It’s an old adage that you shouldn’t ever corner a scared animal – with their backs to the wall, they’re liable to scratch and claw your face off in fear and desperation in order to escape.

And that’s the situation the Charlotte Independence find themselves in, 11 games into the 2019 USL season. Charlotte, an experienced team with a solid fan base, a good stadium situation, and MLS aspirations, have managed just one win this season, a 2-1 victory over Bethlehem Steel that happened more than a month ago. Moreover, their last four matches are pretty much a factory of sadness, with each result more dispiriting to than the last. Last week, it was a draw against Nashville SC that they should consider themselves lucky to get considering they were outshot 19 to 9. Three days earlier it was a loss to amateur side Florida Soccer Soldiers in the US Open Cup punctuated by a game-losing PK miss by team talisman Enzo Martinez. Before that, Charlotte lost 3-1 to mediocre Loudoun United, and before that they managed just a draw against USL Championship whipping boy Hartford United.
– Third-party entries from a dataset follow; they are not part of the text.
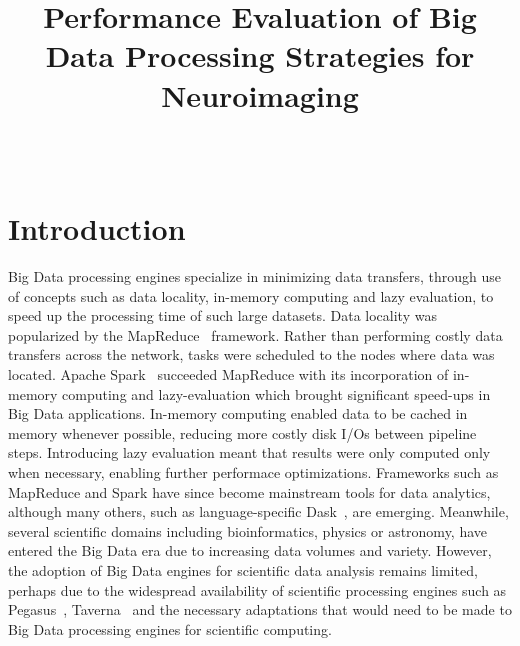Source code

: \documentclass{IEEEtran}
\begin{document}
\title{Performance Evaluation of Big Data Processing Strategies for Neuroimaging}

\author{
  \\
}

\maketitle

\begin{abstract}
  
\end{abstract}


\section{Introduction} %

Big Data processing engines specialize in minimizing data transfers, through 
use of concepts such as data locality, in-memory computing and lazy evaluation,
to speed up the processing time of such large datasets.
Data locality was popularized by the 
MapReduce~\cite{dean2008mapreduce} framework. Rather than performing costly 
data transfers across the network, tasks were scheduled to the nodes where data
was located. Apache Spark~\cite{zaharia2016apache} succeeded MapReduce with its
incorporation of in-memory computing and lazy-evaluation which brought 
significant speed-ups in Big Data applications. In-memory computing
enabled data to be cached in memory whenever possible, reducing more costly
disk I/Os between pipeline steps. Introducing lazy
evaluation meant that results were only
computed only when necessary, enabling further performace optimizations. 
Frameworks such as
MapReduce and Spark have since become mainstream tools for data analytics, 
although many others, such as language-specific 
Dask~\cite{rocklin2015dask}, are emerging. 
Meanwhile, several scientific 
domains including bioinformatics, physics or astronomy, have entered 
the Big Data era due to increasing data volumes and variety. 
However, the adoption of Big Data engines for scientific data analysis 
remains limited, perhaps due to the widespread availability of 
scientific processing engines such as Pegasus~\cite{deelman2005pegasus}, 
Taverna~\cite{oinn2004taverna} and the necessary adaptations that would need to
be made to Big Data processing engines for scientific computing. 
\end{document}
Like I said, factory of sadness. A team like this could be an easy win for Pittsburgh at home. It could also be nasty, as Charlotte are getting to the desperate-and-angry phase of the season

Tactics and Personnel

So what’s wrong with Charlotte? It’s a little hard to pinpoint. Some of the Independence writers I follow think it’s a short term blip – a club with a lot of talent that are underperforming. That may partially be due to a coaching change: former head coach Mike Jeffries has moved up to being the club’s GM, and Charlotte hired Jim McGuinness, who has experience as an assistant with Celtic in Scotland and with a team in the Chinese Super League, was brought on to serve as manager. McGuinness may still be adjusting to the USL, and to his new team.
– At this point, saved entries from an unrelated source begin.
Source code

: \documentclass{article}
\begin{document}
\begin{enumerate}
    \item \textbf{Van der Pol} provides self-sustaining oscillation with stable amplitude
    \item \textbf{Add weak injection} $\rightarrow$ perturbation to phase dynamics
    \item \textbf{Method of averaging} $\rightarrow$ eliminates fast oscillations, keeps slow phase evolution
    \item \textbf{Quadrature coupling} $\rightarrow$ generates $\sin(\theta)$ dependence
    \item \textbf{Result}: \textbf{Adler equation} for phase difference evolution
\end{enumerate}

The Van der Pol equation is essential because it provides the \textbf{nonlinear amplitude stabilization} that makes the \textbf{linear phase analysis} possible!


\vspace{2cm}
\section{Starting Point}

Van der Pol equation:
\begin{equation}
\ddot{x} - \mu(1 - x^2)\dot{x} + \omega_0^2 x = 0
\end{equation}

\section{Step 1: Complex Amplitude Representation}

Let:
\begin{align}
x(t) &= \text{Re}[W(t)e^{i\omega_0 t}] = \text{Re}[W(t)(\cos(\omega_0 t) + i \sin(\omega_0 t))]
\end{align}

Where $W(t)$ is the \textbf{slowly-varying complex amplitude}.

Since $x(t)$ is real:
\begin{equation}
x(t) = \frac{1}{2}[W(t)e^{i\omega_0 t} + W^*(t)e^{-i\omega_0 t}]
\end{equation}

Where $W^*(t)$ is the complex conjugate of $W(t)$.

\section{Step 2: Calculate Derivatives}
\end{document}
Another item that suggests Charlotte are underperforming is their attacking personnel. Midfielder/defenseman Andrew Gutman won the Mac Hermann as the best men’s NCAA player in 2019 before signing with Celtic. He’s on loan to Charlotte, and was recently named to the 40-man roster of the Senior USMNT for this summer’s Gold Cup tournament. Dom Oduro, a striker and wide midfielder, played over 300 matches at the MLS level for 8 different teams, scoring 63 goals. He is blazingly fast, even at the age of 33. Joel Johnson is also a pacey winger-type, who was impressive enough in his 2017 play to get a trial with MLS’ Colorado Rapids in 2018.
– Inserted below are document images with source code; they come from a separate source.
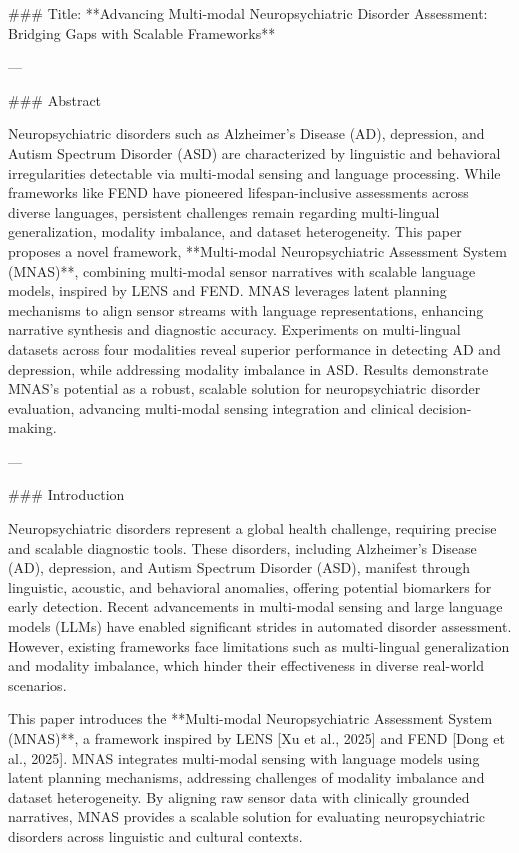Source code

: ### Title: **Advancing Multi-modal Neuropsychiatric Disorder Assessment: Bridging Gaps with Scalable Frameworks**

---

### Abstract

Neuropsychiatric disorders such as Alzheimer’s Disease (AD), depression, and Autism Spectrum Disorder (ASD) are characterized by linguistic and behavioral irregularities detectable via multi-modal sensing and language processing. While frameworks like FEND have pioneered lifespan-inclusive assessments across diverse languages, persistent challenges remain regarding multi-lingual generalization, modality imbalance, and dataset heterogeneity. This paper proposes a novel framework, **Multi-modal Neuropsychiatric Assessment System (MNAS)**, combining multi-modal sensor narratives with scalable language models, inspired by LENS and FEND. MNAS leverages latent planning mechanisms to align sensor streams with language representations, enhancing narrative synthesis and diagnostic accuracy. Experiments on multi-lingual datasets across four modalities reveal superior performance in detecting AD and depression, while addressing modality imbalance in ASD. Results demonstrate MNAS’s potential as a robust, scalable solution for neuropsychiatric disorder evaluation, advancing multi-modal sensing integration and clinical decision-making.

---

### Introduction

Neuropsychiatric disorders represent a global health challenge, requiring precise and scalable diagnostic tools. These disorders, including Alzheimer’s Disease (AD), depression, and Autism Spectrum Disorder (ASD), manifest through linguistic, acoustic, and behavioral anomalies, offering potential biomarkers for early detection. Recent advancements in multi-modal sensing and large language models (LLMs) have enabled significant strides in automated disorder assessment. However, existing frameworks face limitations such as multi-lingual generalization and modality imbalance, which hinder their effectiveness in diverse real-world scenarios.

This paper introduces the **Multi-modal Neuropsychiatric Assessment System (MNAS)**, a framework inspired by LENS [Xu et al., 2025] and FEND [Dong et al., 2025]. MNAS integrates multi-modal sensing with language models using latent planning mechanisms, addressing challenges of modality imbalance and dataset heterogeneity. By aligning raw sensor data with clinically grounded narratives, MNAS provides a scalable solution for evaluating neuropsychiatric disorders across linguistic and cultural contexts.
And then, there’s Enzo Martinez. Enzo has twice been USL league MVP. He was impressive enough in 2016 and 2017 that the Colorado Rapids gave him a contract for 2018. Martinez was a regular starter for the first half of the season, but could never quite find the right role in Anthony Hudson’s offense. When he played as a second striker or attacking mid, his product in the final third was never quite good enough. As a shuttler in the diamond midfield he looked quite adept, but Colorado’s play was poor, and the club tinkered looking for other options. As a deep-lying midfielder, his best asset – his terrific ball control and dribbling, was largely irrelevant. By midseason, Colorado had brought in Kellyn Acosta to replace him. He was released at season’s end, and returned to Charlotte.

Unfortunately, Enzo’s 2019 has been about as disappointing as his 2018 was. He’s rounding into form, and has 4 assists so far, but has yet to record a goal. Some think it’s a crisis of confidence, others speculate that Martinez might be nursing an injury. Whatever it is, Martinez, when in form, is a game-changing attacker to be wary of. Hounds fans will likely remember him well for past games in which he has terrorized the black and yellow.

My take is that the primary problems for Charlotte lie with their defense. Against Nashville in their last game, right-centerback Hassan Ndam, formerly of NY Red Bulls II, looked easily beatable, and his clearances and his touch with the ball were constantly below-grade. I was equally unimpressed with the work of Michael Maria at defensive midfield, as well as the goalkeeping of Curtis Anderson. When Charlotte conceded the game-tying goal in the first half, it occurred because Anderson stopped two shots, one after another, but none of the backline defenders reacted to get to the rebound, allowing Lebo Moloto to pop the ball back into the net on the third try. You don’t see that very often, because defenses are supposed to be better than that. Perhaps Ndam’s backline partners Aaron Maund and Steven Thicot were having a bad game. Perhaps this backline just isn’t very good.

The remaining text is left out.